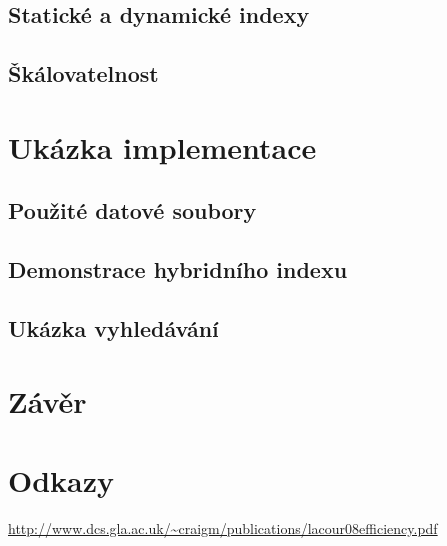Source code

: \documentclass[11pt]{article}
\begin{document}
\subsection{Statické a dynamické indexy}
\subsection{Škálovatelnost}

\section{Ukázka implementace}
\subsection{Použité datové soubory}
\subsection{Demonstrace hybridního indexu}
\subsection{Ukázka vyhledávání}


\section{Závěr}

\section{Odkazy}
\url{http://www.dcs.gla.ac.uk/~craigm/publications/lacour08efficiency.pdf}


\end{document}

=====

EXERCISE.
An exact copy of every entry above is needed, minus the pictures.

REPLY TO THE EXERCISE.
Source code

: \documentclass[11pt]{article}
\begin{document}
\subsection{Statické a dynamické indexy}
\subsection{Škálovatelnost}

\section{Ukázka implementace}
\subsection{Použité datové soubory}
\subsection{Demonstrace hybridního indexu}
\subsection{Ukázka vyhledávání}


\section{Závěr}

\section{Odkazy}
\url{http://www.dcs.gla.ac.uk/~craigm/publications/lacour08efficiency.pdf}


\end{document}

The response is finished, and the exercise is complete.